Dihydroartemisinin piperaquine has been shown to cause prolongation of QTc interval leading to a concern of the potential of repeated doses to cause life threatening cardiotoxicity. Despite two systematic reviews assessing the safety and tolerability of repeated doses of DP concluding that the risk of cardiotoxicity was not significant, very limited data on pregnant women was included [28, 29]. This systematic review and aggregated data meta-analysis of published evidence is a more comprehensive attempt to assess the safety and tolerability of repeated doses of DP in pregnant women.

This study showed that indeed DP is associated with changes in QTc interval as is consistent with available literature. Three studies with data on QTc interval change on 879 participants showed a change in QTc interval from baseline. However, none of the studies reported change above 30mSec which is the lower threshold for change from baseline and also none reported QTc intervals above 500mSec which is the upper ‘at risk’ threshold for QTc interval prolongation. None of these changes were associated with any clinically significant change echoing findings by Ahmed et al. and Hughes et al. who also established that QTc prolongation decreased with each repeat dose [35, 36]. The findings are consistent with the recommendation of a WHO Malaria policy advisory committee meeting [9] which concluded that DP has a low risk of cardiotoxicity that is similar to that of other antimalarial drugs including quinine, chloroquine and amodiaquine. Also, according to Borsini et al. [37] in their in vitro study, despite significant hERG blockage piperaquine does not appear to induce torsadogenic effects in vitro. With regard to severe adverse events this study did not find any significant differences in the risk of occurrence of SAEs among the different treatment groups echoing what individual studies also found.

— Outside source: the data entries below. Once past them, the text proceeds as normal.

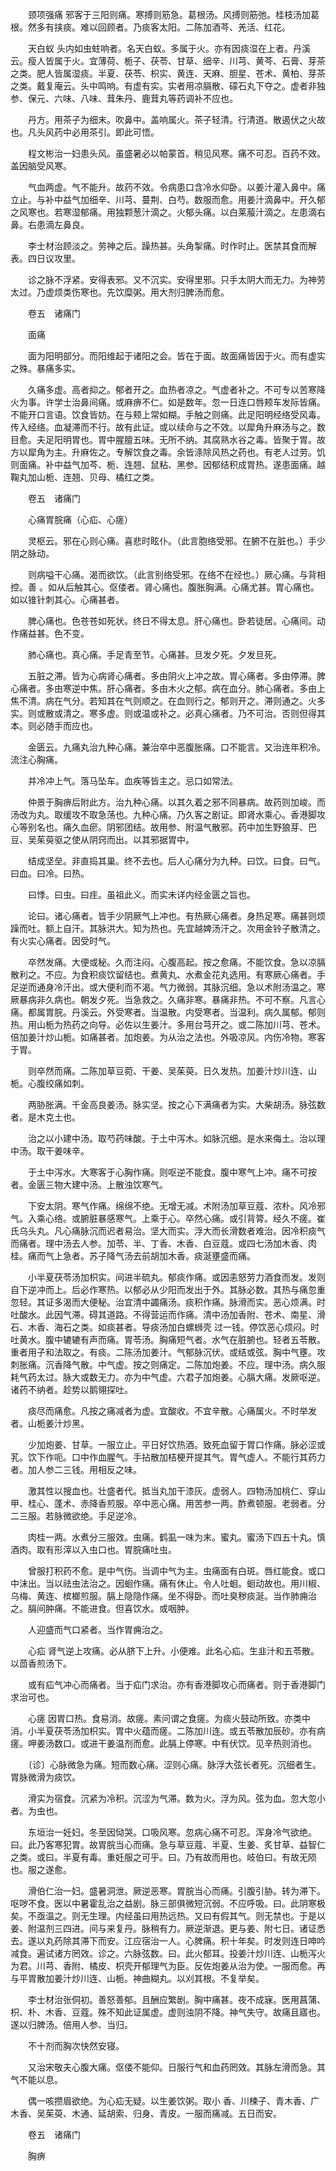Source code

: <!-- { "loadSidebar": true } -->
　　颈项强痛 邪客于三阳则痛。寒搏则筋急。葛根汤。风搏则筋弛。桂枝汤加葛根。然多有挟痰。难以回顾者。乃痰客太阳。二陈加酒芩、羌活、红花。

　　天白蚁 头内如虫蛀响者。名天白蚁。多属于火。亦有因痰湿在上者。丹溪云。瘦人皆属于火。宜薄荷、栀子、茯苓、甘草、细辛、川芎、黄芩、石膏、芽茶之类。肥人皆属湿痰。半夏、茯苓、枳实、黄连、天麻、胆星、苍术、黄柏、芽茶之类。戴复庵云。头中鸣响。有虚有实。实者用凉膈散、礞石丸下夺之。虚者非独参、保元、六味、八味、茸朱丹、鹿茸丸等药调补不应也。

　　丹方。用茶子为细末。吹鼻中。盖响属火。茶子轻清。行清道。散遏伏之火故也。凡头风药中必用茶引。即此可悟。

　　程文彬治一妇患头风。虽盛暑必以帕蒙首。稍见风寒。痛不可忍。百药不效。盖因脑受风寒。

　　气血两虚。气不能升。故药不效。令病患口含冷水仰卧。以姜汁灌入鼻中。痛立止。与补中益气加细辛、川芎、蔓荆、白芍。数服而愈。用姜汁滴鼻中。开久郁之风寒也。若寒湿郁痛。用独颗葱汁滴之。火郁头痛。以白莱菔汁滴之。左患滴右鼻。右患滴左鼻良。

　　李士材治顾淡之。劳神之后。躁热甚。头角掣痛。时作时止。医禁其食而解表。四日议攻里。

　　诊之脉不浮紧。安得表邪。又不沉实。安得里邪。只手太阴大而无力。为神劳太过。乃虚烦类伤寒也。先饮糜粥。用大剂归脾汤而愈。

　　卷五　诸痛门

　　面痛

　　面为阳明部分。而阳维起于诸阳之会。皆在于面。故面痛皆因于火。而有虚实之殊。暴痛多实。

　　久痛多虚。高者抑之。郁者开之。血热者凉之。气虚者补之。不可专以苦寒降火为事。许学士治鼻间痛。或麻痹不仁。如是数年。忽一日连口唇颊车发际皆痛。不能开口言语。饮食皆妨。在与颊上常如糊。手触之则痛。此足阳明经络受风毒。传入经络。血凝滞而不行。故有此证。或以续命与之不效。以犀角升麻汤与之。数目愈。夫足阳明胃也。胃中腥膻五味。无所不纳。其腐熟水谷之毒。皆聚于胃。故方以犀角为主。升麻佐之。专解饮食之毒。余皆涤除风热之药也。有老人过劳。饥则面痛。补中益气加芩、栀、连翘、鼠粘、黑参。因郁结积成胃热。遂患面痛。越鞠丸加山栀、连翘、贝母、橘红之类。

　　卷五　诸痛门

　　心痛胃脘痛（心疝、心瘥）

　　灵枢云。邪在心则心痛。喜悲时眩仆。（此言胞络受邪。在腑不在脏也。）手少阴之脉动。

　　则病嗌干心痛。渴而欲饮。（此言别络受邪。在络不在经也。）厥心痛。与背相控。善 。如从后触其心。伛偻者。肾心痛也。腹胀胸满。心痛尤甚。胃心痛也。如以锥针刺其心。心痛甚者。

　　脾心痛也。色苍苍如死状。终日不得太息。肝心痛也。卧若徒居。心痛间。动作痛益甚。色不变。

　　肺心痛也。真心痛。手足青至节。心痛甚。旦发夕死。夕发旦死。

　　五脏之滞。皆为心病肾心痛者。多由阴火上冲之故。胃心痛者。多由停滞。脾心痛者。多由寒逆中焦。肝心痛者。多由木火之郁。病在血分。肺心痛者。多由上焦不清。病在气分。若知其在气则顺之。在血则行之。郁则开之。滞则通之。火多实。则或散或清之。寒多虚。则或温或补之。必真心痛者。乃不可治。否则但得其本。则必随手而应也。

　　金匮云。九痛丸治九种心痛。兼治卒中恶腹胀痛。口不能言。又治连年积冷。流注心胸痛。

　　并冷冲上气。落马坠车。血疾等皆主之。忌口如常法。

　　仲景于胸痹后附此方。治九种心痛。以其久着之邪不同暴病。故药则加峻。而汤改为丸。取缓攻不取急荡也。九种心痛。乃久客之剧证。即肾水乘心。香港脚攻心等别名也。痛久血瘀。阴邪团结。故用参、附温气散邪。药中加生野狼芽、巴豆、吴茱萸驱之使从阴窍而出。以其邪据胃中。

　　结成坚垒。非直捣其巢。终不去也。后人心痛分为九种。曰饮。曰食。曰气。曰血。曰冷。曰热。

　　曰悸。曰虫。曰疰。虽祖此义。而实未详内经金匮之旨也。

　　论曰。诸心痛者。皆手少阴厥气上冲也。有热厥心痛者。身热足寒。痛甚则烦躁而吐。额上自汗。其脉洪大。知为热也。先宜越婢汤汗之。次用金铃子散清之。有火实心痛者。因受时气。

　　卒然发痛。大便或秘。久而注闷。心腹高起。按之愈痛。不能饮食。急以凉膈散利之。不应。为食积痰饮留结也。煮黄丸、水煮金花丸选用。有寒厥心痛者。手足逆而通身冷汗出。或大便利而不渴。气力微弱。其脉沉细。急以术附汤温之。寒厥暴病非久病也。朝发夕死。当急救之。久痛非寒。暴痛非热。不可不察。凡言心痛。都属胃脘。丹溪云。外受寒者。当温散。内受寒者。当温利。病久属郁。郁则热。用山栀为热药之向导。必佐以生姜汁。多用台芎开之。或二陈加川芎、苍术。倍加姜汁炒山栀。如痛甚者。加炮姜。为从治之法也。外吸凉风。内伤冷物。寒客于胃。

　　则卒然而痛。二陈加草豆菀、干姜、吴茱萸。日久发热。加姜汁炒川连、山栀。心腹绞痛如刺。

　　两胁胀满。千金高良姜汤。脉实坚。按之心下满痛者为实。大柴胡汤。脉弦数者。是木克土也。

　　治之以小建中汤。取芍药味酸。于土中泻木。如脉沉细。是水来侮土。治以理中汤。取干姜味辛。

　　于土中泻水。大寒客于心胸作痛。则呕逆不能食。腹中寒气上冲。痛不可按者。金匮三物大建中汤。上散浊饮寒气。

　　下安太阴。寒气作痛。绵绵不绝。无增无减。术附汤加草豆蔻、浓朴。风冷邪气。入乘心络。或腑脏暴感寒气。上乘于心。卒然心痛。或引背膂。经久不瘥。崔氏乌头丸。凡心痛脉沉而迟者易治。坚大而实。浮大而长滑数者难治。因冷积痰气而痛者。理中汤去人参。加苓、半、丁香、木香、白豆蔻。或四七汤加木香、肉桂。痛而气上急者。苏子降气汤去前胡加木香。痰涎壅盛而痛。

　　小半夏茯苓汤加枳实。间进半硫丸。郁痰作痛。或因恚怒劳力酒食而发。发则自下逆冲而上。后必作寒热。以郁必从少阳而发出于外。其脉必数。其热与痛忽重忽轻。其证多渴而大便秘。治宜清中蠲痛汤。痰积作痛。脉滑而实。恶心烦满。时吐酸水。此因气滞。碍其道路。不得营运而作痛。清中汤加香附、苍术、南星、滑石、木香、海石之类。如痰甚者。导痰汤加白螺蛳壳 过一钱。停饮恶心烦闷。时吐黄水。腹中辘辘有声而痛。胃苓汤。胸痛短气者。水气在脏腑也。轻者五苓散。重者用子和法取之。有痰。二陈汤加姜汁。气郁脉沉伏。或结或弦。胸中气壅。攻刺胀痛。沉香降气散。中气虚。按之则痛定。二陈加炮姜。不应。理中汤。病久服耗气药太过。脉大或数无力。亦为中气虚。六君子加炮姜。心膈大痛。发厥呕逆。诸药不纳者。趁势以鹅翎探吐。

　　痰尽而痛愈。凡按之痛减者为虚。宜酸收。不宜辛散。心痛属火。不时举发者。山栀姜汁炒黑。

　　少加炮姜、甘草。一服立止。平日好饮热酒。致死血留于胃口作痛。脉必涩或芤。饮下作呃。口中作血腥气。手拈散加桔梗开提其气。胃气虚人。不能行其药力者。加人参二三钱。用相反之味。

　　激其性以搜血也。壮盛者代。抵当丸加干漆灰。虚弱人。四物汤加桃仁、穿山甲、桂心、蓬术、赤降香煎服。卒中恶心痛。用苦参一两。酢煮顿服。老弱者。分二三服。若脉微欲绝。手足逆冷。

　　肉桂一两。水煮分三服效。虫痛。鹤虱一味为末。蜜丸。蜜汤下四五十丸。慎酒肉。取有形滓以入虫口也。胃脘痛吐虫。

　　曾服打积药不愈。是中气伤。当调中气为主。虫痛面有白斑。唇红能食。或口中沫出。当以祛虫法治之。因蛔作痛。痛有休止。令人吐蛔。蛔动故也。用川椒、乌梅、黄连、槟榔煎服。膈上隐隐作痛。坐不得卧。而吐臭秽痰涎。当作肺痈治之。膈间肿痛。不能进食。但喜饮水。或咽肿。

　　人迎盛而气口紧者。当作胃痈治之。

　　心疝 肾气逆上攻痛。必从脐下上升。小便难。此名心疝。生韭汁和五苓散。以茴香煎汤下。

　　或有疝气冲心而痛者。当于疝门求治。亦有香港脚攻心而痛者。则于香港脚门求治可也。

　　心瘥 因胃口热。食易消。故瘥。素问谓之食瘥。为痰火鼓动所致。亦类中消。小半夏茯苓汤加枳实。胃中火蕴而瘥。二陈加川连。或五苓散加辰砂。亦有病瘥。呷姜汤数口。或进干姜温剂而愈。此膈上停寒。中有伏饮。见辛热则消也。

　　〔诊〕心脉微急为痛。短而数心痛。涩则心痛。脉浮大弦长者死。沉细者生。胃脉微滑为痰饮。

　　滑实为宿食。沉紧为冷积。沉涩为气滞。数为火。浮为风。弦为血。忽大忽小者。为虫也。

　　东垣治一妊妇。冬至因恸哭。口吸风寒。忽病心痛不可忍。浑身冷气欲绝。曰。此乃客寒犯胃。故胃脘当心而痛。急与草豆蔻、半夏、生姜、炙甘草、益智仁之类。或曰。半夏有毒。重妊服之可乎。曰。乃有故而用也。岐伯曰。有故无陨也。服之遂愈。

　　滑伯仁治一妇。盛暑洞泄。厥逆恶寒。胃脘当心而痛。引腹引胁。转为滞下。呕哕不食。医以中暑霍乱治之益剧。脉三部俱微短沉弱。不应呼吸。曰。此阴寒极矣。不亟温之。则无生理。内经虽曰用热远热。又曰有假其气。则无禁也。于是以姜、附温剂三四进。间与来复丹。脉稍有力。厥逆渐退。更与姜、附七日。诸证悉去。遂以丸药除其滞下而安。江应宿治一人。心脾痛。积十年矣。时发则连日呻吟减食。遍试诸方罔效。诊之。六脉弦数。曰。此火郁耳。投姜汁炒川连、山栀泻火为君。川芎、香附、橘皮、枳壳开郁理气为臣。反佐炮姜从治为使。一服而愈。再与平胃散加姜汁炒川连、山栀。神曲糊丸。以刈其根。不复举矣。

　　李士材治张侗初。善怒善郁。且酬应繁剧。胸中痛甚。夜不成寐。医用菖蒲、枳、朴、木香、豆蔻。殊不知此证属虚。虚则浊阴不降。神气失守。故痛且寤也。遂以归脾汤。倍用人参、当归。

　　不十剂而胸次快然安寝。

　　又治宋敬夫心腹大痛。伛偻不能仰。日服行气和血药罔效。其脉左滑而急。其气不能以息。

　　偶一咳攒眉欲绝。为心疝无疑。以生姜饮粥。取小 香、川楝子、青木香、广木香、吴茱萸、木通、延胡索、归身、青皮。一服而痛减。五日而安。

　　卷五　诸痛门

　　胸痹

DP was associated with a higher risk of grade 3 or 4 adverse events possibly related to study drugs in this study. Both the trials analysed for this outcome were placebo controlled. DP was also associated with a slightly significant higher risk of vomiting after drug administration. However, despite vomiting being experienced more in the groups taking DP, it was experienced by less than 3% of women and did not affect adherence and dropouts in the individual studies. DP was better tolerated in these studies as compared to most alternatives that have been proposed to replace SP which have proved to be too poorly tolerated in IPTp use. These include amodiaquine alone or in combination with SP [38], mefloquine monotherapy [39, 40] and a fixed dose combination of chloroquine and azithromycin [41]. Individual trials also suggested no statistically significant differences in the occurrence of adverse events and vomiting.

Limitations

The most important limitation of this systematic review and meta-analysis was that data was analyzed from a few studies. The other limitation was that data for QTc prolongation from the studies analyzed was obtained from few participants and may not be truly representative of the outcome.

Also, one trial used a different dose for IPT SP from the rest of trials and could have also accounted for heterogeneity. Finally, it is possible that restricting to English language excluded relevant studies published in other languages.

Conclusion

Despite non-significant difference in serious adverse events among the different treatment groups, DP was associated with a higher risk of grade 3 or 4 adverse events possibly related to drug and a higher risk of vomiting within 30 min after study drug administration. However, DP was better tolerated as compared to most alternatives to replace SP and adherence to DP was also not affected.

However, despite QTc prolongation with DP seemingly not being a limiting factor for repeat dosing, life-threatening QTc prolongation such as Torsades de Pointes in patients with pre-existing long QT intervals is rare and thus requires a much larger sample size to provide reasonable reassurance. Thus more studies on this will be required to achieve reassurance.